About 10 days ago, Laura Clawson published a story on the profit-making standardized test industry (inspired by the so-called Leave No Child Behind law) that has taken over our classrooms and imposed a regime of time-consuming testing and even more time-consuming preparation for testing on our public school children.
http://www.dailykos.com/...
Her example of the foolishness of this was a reading comprehension item on one of these company's tests for 8th graders, an item which on the face of it was absurd. The reading was a modified version of a Daniel Pinkwater (very funny guy who loves absurdity) story -- this version was called The Hare and the Pineapple.
Here's a link to the story and the test questions:
http://usny.nysed.gov/...
Comments in the diary focused on the testing issues in general, but there was some serious (though not uncivil) disagreement about the quality of the item just cited. Since I was involved in a fair amount of the back and forth on this, I felt we needed some real expertise on whether this item was an example of decent or poor quality testing.
My opinion was that this test item was poor. For example, one of the questions on the reading was which animal spoke the wisest words, and the correct answer was the owl who made the most concrete statement. And yet, the owl's statement was so simplistic, it suggests that the owl had no ability to understand abstractions (yes, I know, I'm referring to a talking owl here!).
Some commenters defended this item.
One commenter said:
In this story, the owl is proven right by the events of the story. That means in a question about who has the wisest words in this particular story, yes, the overly concrete answer is the wisest one.

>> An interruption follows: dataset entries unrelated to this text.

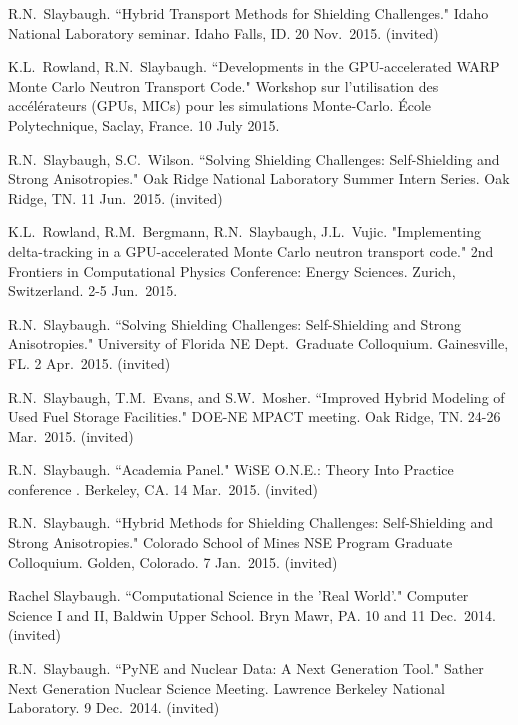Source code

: \begin{bibsection}
\item R.N.\ Slaybaugh. ``Hybrid Transport Methods for Shielding Challenges." Idaho National Laboratory seminar. Idaho Falls, ID. 20 Nov.\ 2015. (invited) 

\item K.L.\ Rowland, R.N.\ Slaybaugh. ``Developments in the GPU-accelerated WARP Monte Carlo Neutron Transport Code." Workshop sur l'utilisation des acc\'{e}l\'{e}rateurs (GPUs, MICs) pour les simulations Monte-Carlo. \'{E}cole Polytechnique, Saclay, France. 10 July 2015. 

\item R.N.\ Slaybaugh, S.C.\ Wilson. ``Solving Shielding Challenges: Self-Shielding and Strong Anisotropies." Oak Ridge National Laboratory Summer Intern Series. Oak Ridge, TN. 11 Jun.\ 2015. (invited)

\item K.L.\ Rowland, R.M.\ Bergmann, R.N.\ Slaybaugh, J.L.\ Vujic. "Implementing delta-tracking in a GPU-accelerated Monte Carlo neutron transport code." 2nd Frontiers in Computational Physics Conference: Energy Sciences. Zurich, Switzerland. 2-5 Jun.\ 2015.  

\item R.N.\ Slaybaugh. ``Solving Shielding Challenges: Self-Shielding and Strong Anisotropies." University of Florida NE Dept.\ Graduate Colloquium. Gainesville, FL. 2 Apr.\ 2015. (invited)

\item R.N.\ Slaybaugh, T.M.\ Evans, and S.W.\ Mosher. ``Improved Hybrid Modeling of Used Fuel Storage Facilities." DOE-NE MPACT meeting. Oak Ridge, TN. 24-26 Mar.\ 2015. (invited)

\item R.N.\ Slaybaugh. ``Academia Panel." WiSE O.N.E.: Theory Into Practice conference . Berkeley, CA. 14 Mar.\ 2015. (invited)

\item R.N.\ Slaybaugh. ``Hybrid Methods for Shielding Challenges: Self-Shielding and Strong Anisotropies." Colorado School of Mines NSE Program Graduate Colloquium. Golden, Colorado. 7 Jan.\ 2015. (invited)

\item Rachel Slaybaugh. ``Computational Science in the 'Real World'." Computer Science I and II, Baldwin Upper School. Bryn Mawr, PA. 10 and 11 Dec.\ 2014. (invited)

\item R.N.\ Slaybaugh. ``PyNE and Nuclear Data: A Next Generation Tool." Sather Next Generation Nuclear Science Meeting. Lawrence Berkeley National Laboratory. 9 Dec.\ 2014. (invited)


\end{bibsection}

My final answer in this debate was:
I'm going to send it to my sister and ask her for comments. I'm a survey researcher in background and know a good opinion question (or bad one) when I see it, but I'm no expert on questions written to test knowledge or ability.
She is. I'll ask her.
My sister wrote test questions at Educational Testing Service (in Princeton, NJ) for many years and is an expert. So I sent the example to her and I'm publishing her answer in full:
After reviewing the passage and questions with my professional ETS test developer hat on, I conclude that you have put your finger on the basic problem--the story is ironic and satirical, whereas the questions try to test the story's literal meaning. At ETS, we knew to avoid irony and satire in reading comprehension passages. It just doesn't work in a testing situation. Apparently, test developers at Pearson, the company that produced this passage, aren't aware of the pitfalls of irony and satire. Testing this passage's literal meaning results in unreliable, almost nonsensical questions. If Pearson had the kind of rigorous reviewing process that ETS has, this passage would have been thrown out during the reviews.

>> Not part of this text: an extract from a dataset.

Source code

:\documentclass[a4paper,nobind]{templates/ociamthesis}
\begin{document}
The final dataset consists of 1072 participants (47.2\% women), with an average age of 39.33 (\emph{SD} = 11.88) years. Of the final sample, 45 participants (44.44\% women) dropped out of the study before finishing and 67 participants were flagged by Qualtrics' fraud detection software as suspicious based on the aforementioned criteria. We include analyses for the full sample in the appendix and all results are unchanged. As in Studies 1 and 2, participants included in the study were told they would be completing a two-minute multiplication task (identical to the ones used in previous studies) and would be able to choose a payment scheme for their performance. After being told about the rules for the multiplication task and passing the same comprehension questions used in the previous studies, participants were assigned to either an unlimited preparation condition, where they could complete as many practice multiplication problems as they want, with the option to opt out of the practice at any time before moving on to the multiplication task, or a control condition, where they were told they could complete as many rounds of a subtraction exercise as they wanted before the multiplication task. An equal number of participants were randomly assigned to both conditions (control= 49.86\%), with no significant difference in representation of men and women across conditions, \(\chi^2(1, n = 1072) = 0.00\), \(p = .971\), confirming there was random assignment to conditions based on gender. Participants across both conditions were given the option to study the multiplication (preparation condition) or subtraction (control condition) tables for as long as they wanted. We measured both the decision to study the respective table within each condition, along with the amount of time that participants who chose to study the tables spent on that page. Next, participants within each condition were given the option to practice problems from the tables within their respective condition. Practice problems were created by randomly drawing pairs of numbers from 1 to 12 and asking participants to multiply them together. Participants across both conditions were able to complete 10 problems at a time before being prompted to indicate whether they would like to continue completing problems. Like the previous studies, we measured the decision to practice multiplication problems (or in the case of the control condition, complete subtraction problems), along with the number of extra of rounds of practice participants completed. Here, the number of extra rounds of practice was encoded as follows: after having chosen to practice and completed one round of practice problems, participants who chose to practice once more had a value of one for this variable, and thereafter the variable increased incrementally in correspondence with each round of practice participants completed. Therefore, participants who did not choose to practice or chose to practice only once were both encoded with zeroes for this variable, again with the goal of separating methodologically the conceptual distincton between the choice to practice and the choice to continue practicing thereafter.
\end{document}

As for your question about the over-testing of kids--I think the No Child Left Behind law creates overuse and misuse of tests. I'm especially troubled by using tests to punish "failing" schools and to evaluate teachers. The tests aren't designed to do these things, and using them that way is destructive. The money aspect that you identify is particularly troubling--big corporations are making hundreds of millions of dollars that should instead be used to improve teaching. And I think you're right--these big companies, like Pearson, probably have questionable standards and procedures that aren't up to ETS standards. "The Hare and the Pineapple" is an example of the result.

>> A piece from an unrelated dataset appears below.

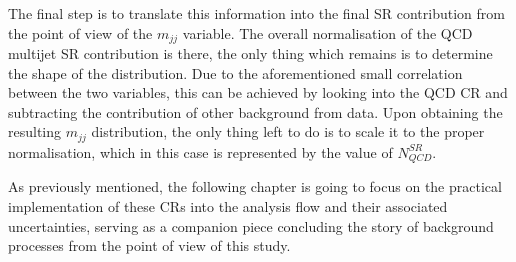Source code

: \hspace{10pt} The final step is to translate this information into the final SR contribution from the point of view of the $m_{jj}$ variable. The overall normalisation of the QCD multijet SR contribution is there, the only thing which remains is to determine the shape of the distribution. Due to the aforementioned small correlation between the two variables, this can be achieved by looking into the QCD CR and subtracting the contribution of other background from data. Upon obtaining the resulting $m_{jj}$ distribution, the only thing left to do is to scale it to the proper normalisation, which in this case is represented by the value of $N_{QCD}^{SR}$.

\hspace{10pt} As previously mentioned, the following chapter is going to focus on the practical implementation of these CRs into the analysis flow and their associated uncertainties, serving as a companion piece concluding the story of background processes from the point of view of this study.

She also said this about the question development process at ETS:
A lot of questions don't survive the reviews at ETS, and virtually all of the ones that do survive have been extensively revised and improved during the review process. When I worked at ETS in the 1980's and 1990's, every question for tests like the SAT and GRE was reviewed by 7 independent ETS staff members--5 different question-writers and 2 editors. The questions were then pretested (tried out, without counting towards students' scores). Only the questions that performed well statistically in the pretests (high-scoring students got them right and low-scoring students got them wrong) were used in final versions of the tests. The pretests tended to identify questions that had problems that even the 7 reviewers hadn't noticed. I doubt that "The Hare and the Pineapple" would have gotten into a final version if it had been pretested at Pearson.
I think her final statement points out that one of the main problems here was how the over-testing opened the door to big profits, at our expense, for unqualified and greedy companies to come in and create "standardized" tests. Not only are we over-testing our children, but we don't even know what all that testing really means.